Our results revealed that participants aligned the most toward IN voices, and diverged from US voices. We predicted that speakers would align the most toward RP voices and the least toward IN voices, with US voices acting as a baseline. These predictions were based on previous research on attitudes toward standard British dialects and Indian dialects of English (Giles, 1970, 1973; Coupland and Bishop, 2007), which stated that standard British dialects were typically seen as prestigious, and Indian dialects were seen as less prestigious. However, attitude scores revealed that our participant pool does not hold these same beliefs: IN voices scored the highest for friendliness, tied with RP voices for intelligence, and scored the second highest for perceived socioeconomic status, resulting in the highest average composite attitude score. Thus, given these attitude scores, speakers phonetically converged toward voices with the highest attitudinal ratings (the IN voices), and phonetically diverged from the voices with the lowest attitudinal ratings (the US voices). These alignment patterns are in line with predictions from CAT, which asserts that speakers will converge toward another interlocutor that they have positive social feelings toward (Giles et al., 1987, 1991). US voices were additionally rated as being less natural (i.e., more robotic), in line with participant ratings of US TTS voices in Tamagawa et al. (2011). Despite this pattern, our statistical analysis found that attitude scores were not a reliable predictor of alignment patterns in our data above-and-beyond the dialect patterns, suggesting that speakers are relatively consistent in both ratings and alignment.

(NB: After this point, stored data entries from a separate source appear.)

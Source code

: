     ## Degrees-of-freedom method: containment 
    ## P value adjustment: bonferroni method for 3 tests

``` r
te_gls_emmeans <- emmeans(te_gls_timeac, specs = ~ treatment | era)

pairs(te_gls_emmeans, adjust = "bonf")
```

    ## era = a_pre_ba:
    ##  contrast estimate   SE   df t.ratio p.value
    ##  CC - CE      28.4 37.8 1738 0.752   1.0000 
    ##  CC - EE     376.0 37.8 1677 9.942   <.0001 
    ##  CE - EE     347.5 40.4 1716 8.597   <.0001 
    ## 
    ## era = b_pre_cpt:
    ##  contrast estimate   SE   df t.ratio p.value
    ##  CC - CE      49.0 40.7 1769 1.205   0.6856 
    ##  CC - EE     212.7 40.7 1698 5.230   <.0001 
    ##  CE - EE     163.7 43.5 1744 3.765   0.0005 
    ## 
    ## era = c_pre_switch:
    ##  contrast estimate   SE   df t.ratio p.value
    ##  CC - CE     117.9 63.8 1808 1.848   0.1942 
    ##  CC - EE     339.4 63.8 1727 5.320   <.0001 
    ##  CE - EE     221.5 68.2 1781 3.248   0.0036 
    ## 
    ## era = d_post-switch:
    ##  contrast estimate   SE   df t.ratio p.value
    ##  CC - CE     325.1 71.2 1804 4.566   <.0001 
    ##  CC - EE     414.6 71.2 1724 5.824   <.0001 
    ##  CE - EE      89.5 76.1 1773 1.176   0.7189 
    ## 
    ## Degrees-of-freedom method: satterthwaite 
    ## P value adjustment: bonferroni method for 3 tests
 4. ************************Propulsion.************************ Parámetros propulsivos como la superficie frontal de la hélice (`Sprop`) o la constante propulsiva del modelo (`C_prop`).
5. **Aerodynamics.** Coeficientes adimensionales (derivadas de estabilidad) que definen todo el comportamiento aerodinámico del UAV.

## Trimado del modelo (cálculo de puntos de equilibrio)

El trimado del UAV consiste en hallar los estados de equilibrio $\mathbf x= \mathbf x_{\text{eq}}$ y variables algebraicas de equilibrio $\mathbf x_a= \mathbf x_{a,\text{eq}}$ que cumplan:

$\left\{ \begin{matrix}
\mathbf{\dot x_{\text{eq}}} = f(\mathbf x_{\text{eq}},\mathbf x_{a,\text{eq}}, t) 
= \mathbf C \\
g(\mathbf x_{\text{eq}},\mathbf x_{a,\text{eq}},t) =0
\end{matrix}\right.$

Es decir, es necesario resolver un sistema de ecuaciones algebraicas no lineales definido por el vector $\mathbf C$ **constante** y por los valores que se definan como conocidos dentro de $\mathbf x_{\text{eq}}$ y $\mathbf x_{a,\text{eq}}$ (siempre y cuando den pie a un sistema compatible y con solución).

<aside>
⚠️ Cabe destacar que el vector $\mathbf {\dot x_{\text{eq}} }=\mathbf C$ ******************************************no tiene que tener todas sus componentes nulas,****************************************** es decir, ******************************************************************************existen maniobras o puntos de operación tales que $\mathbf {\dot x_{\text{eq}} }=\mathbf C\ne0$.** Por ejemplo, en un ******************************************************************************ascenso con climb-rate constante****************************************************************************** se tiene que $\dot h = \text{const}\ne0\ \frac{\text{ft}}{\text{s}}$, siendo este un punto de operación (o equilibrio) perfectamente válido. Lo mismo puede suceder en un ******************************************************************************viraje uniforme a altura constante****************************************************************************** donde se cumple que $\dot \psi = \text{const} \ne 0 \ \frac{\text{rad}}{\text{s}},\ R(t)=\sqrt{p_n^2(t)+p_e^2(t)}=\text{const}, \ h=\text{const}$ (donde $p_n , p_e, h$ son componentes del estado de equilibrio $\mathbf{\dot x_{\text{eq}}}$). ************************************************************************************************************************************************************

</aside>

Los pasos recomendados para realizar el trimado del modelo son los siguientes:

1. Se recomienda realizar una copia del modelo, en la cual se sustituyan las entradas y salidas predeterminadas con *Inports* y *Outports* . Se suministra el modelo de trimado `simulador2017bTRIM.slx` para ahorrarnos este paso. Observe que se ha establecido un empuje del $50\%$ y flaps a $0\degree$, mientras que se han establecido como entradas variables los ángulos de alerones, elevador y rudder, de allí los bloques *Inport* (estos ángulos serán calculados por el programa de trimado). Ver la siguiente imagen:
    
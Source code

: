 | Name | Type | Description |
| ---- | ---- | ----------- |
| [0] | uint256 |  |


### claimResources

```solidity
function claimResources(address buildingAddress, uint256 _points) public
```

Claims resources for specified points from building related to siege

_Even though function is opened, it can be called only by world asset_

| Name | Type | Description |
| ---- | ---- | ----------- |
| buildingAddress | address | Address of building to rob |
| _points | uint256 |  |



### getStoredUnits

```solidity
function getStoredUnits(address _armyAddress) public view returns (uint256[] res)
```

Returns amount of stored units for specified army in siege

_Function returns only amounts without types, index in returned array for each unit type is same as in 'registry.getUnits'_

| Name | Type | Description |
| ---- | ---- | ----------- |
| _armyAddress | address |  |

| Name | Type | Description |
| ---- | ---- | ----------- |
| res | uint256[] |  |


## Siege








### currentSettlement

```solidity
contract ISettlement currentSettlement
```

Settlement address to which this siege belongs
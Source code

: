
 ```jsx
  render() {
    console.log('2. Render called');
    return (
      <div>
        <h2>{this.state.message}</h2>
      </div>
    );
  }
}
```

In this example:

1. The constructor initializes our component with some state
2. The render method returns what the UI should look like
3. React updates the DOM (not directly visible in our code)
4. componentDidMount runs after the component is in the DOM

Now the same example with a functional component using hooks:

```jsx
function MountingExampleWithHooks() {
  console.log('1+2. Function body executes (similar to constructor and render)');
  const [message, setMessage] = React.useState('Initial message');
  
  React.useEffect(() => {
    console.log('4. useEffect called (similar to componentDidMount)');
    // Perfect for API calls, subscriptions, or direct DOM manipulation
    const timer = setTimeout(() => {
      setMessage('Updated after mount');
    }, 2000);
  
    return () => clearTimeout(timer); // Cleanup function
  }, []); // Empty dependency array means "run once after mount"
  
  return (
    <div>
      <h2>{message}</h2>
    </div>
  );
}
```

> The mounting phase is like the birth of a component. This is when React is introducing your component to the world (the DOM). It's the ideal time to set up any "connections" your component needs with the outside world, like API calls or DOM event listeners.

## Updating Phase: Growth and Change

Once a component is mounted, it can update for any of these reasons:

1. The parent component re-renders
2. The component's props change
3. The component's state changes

While tentative, another possible explanation for greater alignment toward Indian English is phonetic distance. Recent work has shown a greater number of phonetic “edits” from American English varieties to Hindi-English than to RP (Bent et al., 2021). In our stimuli, many items contained a contrast in VOT in addition to a contrast in vowel length or quality, meaning that there was more space for US speakers to converge toward IN voices than RP voices. Previous research has found that large phonetic distances encourage alignment (e.g., Walker and Campbell-Kibler, 2015), but others have claimed that large phonetic distances lead to less alignment between dialects of the same language (e.g., Kim et al., 2011). Future work performing an acoustic analysis to measure the difference in pre- and post-exposure productions of the stimuli can further explore this question.
Another possible explanation for these results is that the novelty of an IN-accented voice led participants to pay more attention to, and thus converge more toward, IN voices. Previous research has found that novel voices attract more attention, and increased attention toward an interlocutor's voice might lead to more convergence (e.g., Babel et al., 2014). One of the questions we asked each participant in the exit survey was, “Rate how familiar you are with (American, British, Indian) English accents.” We found that average familiarity ratings for interactive participants were similar for British and Indian accents. However, this question targeted participants' experiences with these accents in general; thus, it is possible that a participant could be familiar with a given accent, but not within a voice-AI context.
We additionally found an effect of model talker humanity on phonetic alignment patterns, such that speakers aligned more toward voices presented as a human than as a device. We predicted that one of two phenomena could happen with alignment toward voices in different guises: participants would either align more toward device-guise voices in an effort to facilitate communication (Cowan et al., 2015; Cohn et al., 2022; given prior beliefs about TTS voices being less competent) or align more toward human-guise voices, in line with Similarity Attraction Theory (Byrne, 1971). Our results demonstrate that participants reliably align toward human-guise voices, indicating that the top-down knowledge of another speaker's identity is sufficient to affect alignment patterns, despite similar bottom-up acoustic features. These findings also suggest that social factors may play a stronger role than functional factors in alignment patterns with TTS voices. Our findings are in line with similar studies by Gessinger et al. (2021) and Aoki et al. (2022), but contra Zellou and Cohn (2020). Despite aligning more toward human-guise voices, human-guise voices had lower average naturalness, friendliness, intelligence, and socioeconomic status scores than device-guise voices, suggesting that TTS voices presented in an inauthentic guise trigger feelings of disgust or discomfort, in line with a possible Uncanny Valley effect (Mori, 1970; Mitchell et al., 2011).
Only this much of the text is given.